▶ Prompt:
Go through the entries and copy every line that has the string "base" in it.

:: Dataset extract

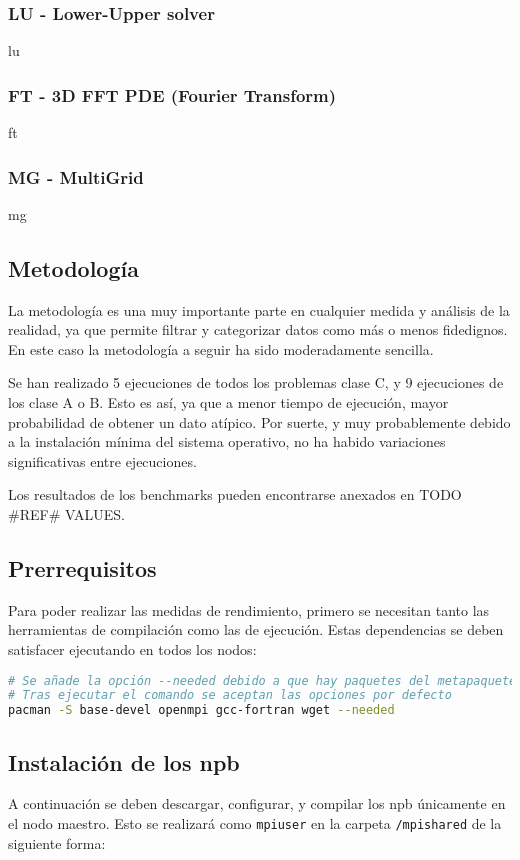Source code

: \subsubsection{LU - Lower-Upper solver}
lu

\subsubsection{FT - 3D FFT PDE (Fourier Transform)}
ft

\subsubsection{MG - MultiGrid}
mg


\subsection{Metodología}
La metodología es una muy importante parte en cualquier medida y análisis de la realidad, ya que permite filtrar y categorizar datos como más o menos fidedignos. En este caso la metodología a seguir ha sido moderadamente sencilla.

Se han realizado 5 ejecuciones de todos los problemas clase C, y 9 ejecuciones de los clase A o B. Esto es así, ya que a menor tiempo de ejecución, mayor probabilidad de obtener un dato atípico. Por suerte, y muy probablemente debido a la instalación mínima del sistema operativo, no ha habido variaciones significativas entre ejecuciones.

Los resultados de los benchmarks pueden encontrarse anexados en TODO \#REF\# VALUES.

\subsection{Prerrequisitos}
Para poder realizar las medidas de rendimiento, primero se necesitan tanto las herramientas de compilación como las de ejecución. Estas dependencias se deben satisfacer ejecutando en todos los nodos:

\begin{lstlisting}[language=bash]
# Se añade la opción --needed debido a que hay paquetes del metapaquete base-devel que ya están instalados, y no es necesario reinstalar.
# Tras ejecutar el comando se aceptan las opciones por defecto
pacman -S base-devel openmpi gcc-fortran wget --needed
\end{lstlisting}

\subsection{Instalación de los \acrshort{npb}}
A continuación se deben descargar, configurar, y compilar los \acrlong{npb} únicamente en el nodo maestro. Esto se realizará como \texttt{mpiuser} en la carpeta \texttt{/mpishared} de la siguiente forma:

::::

▶ Result:
# Se añade la opción --needed debido a que hay paquetes del metapaquete base-devel que ya están instalados, y no es necesario reinstalar.
pacman -S base-devel openmpi gcc-fortran wget --needed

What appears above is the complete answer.